_What to produce_:
Go through the lines below, tally those that include the word "Syntax", and give only the tally.

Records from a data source
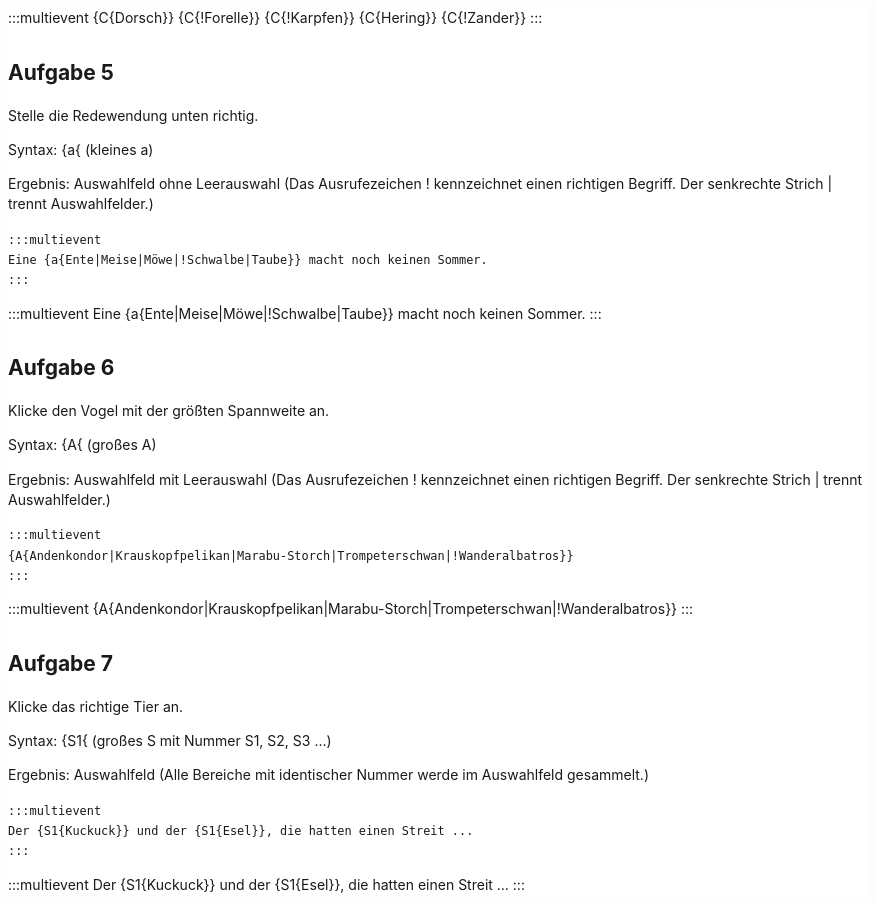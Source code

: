 :::multievent
{C{Dorsch}}   {C{!Forelle}}   {C{!Karpfen}}   {C{Hering}}   {C{!Zander}}
:::

## Aufgabe 5

Stelle die Redewendung unten richtig.

Syntax: {a{ (kleines a)

Ergebnis: Auswahlfeld ohne Leerauswahl (Das Ausrufezeichen ! kennzeichnet einen richtigen Begriff. Der senkrechte Strich | trennt Auswahlfelder.)

```md
:::multievent
Eine {a{Ente|Meise|Möwe|!Schwalbe|Taube}} macht noch keinen Sommer.
:::
```

:::multievent
Eine {a{Ente|Meise|Möwe|!Schwalbe|Taube}} macht noch keinen Sommer.
:::

## Aufgabe 6


Klicke den Vogel mit der größten Spannweite an.

Syntax: {A{ (großes A)

Ergebnis: Auswahlfeld mit Leerauswahl (Das Ausrufezeichen ! kennzeichnet einen richtigen Begriff. Der senkrechte Strich | trennt Auswahlfelder.)

```md
:::multievent
{A{Andenkondor|Krauskopfpelikan|Marabu-Storch|Trompeterschwan|!Wanderalbatros}}
:::
```

:::multievent
{A{Andenkondor|Krauskopfpelikan|Marabu-Storch|Trompeterschwan|!Wanderalbatros}}
:::

## Aufgabe 7

Klicke das richtige Tier an.

Syntax: {S1{ (großes S mit Nummer S1, S2, S3 ...)

Ergebnis: Auswahlfeld (Alle Bereiche mit identischer Nummer werde im Auswahlfeld gesammelt.)

```md
:::multievent
Der {S1{Kuckuck}} und der {S1{Esel}}, die hatten einen Streit ...
:::
```

:::multievent
Der {S1{Kuckuck}} und der {S1{Esel}}, die hatten einen Streit ...
:::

_Response box_:
3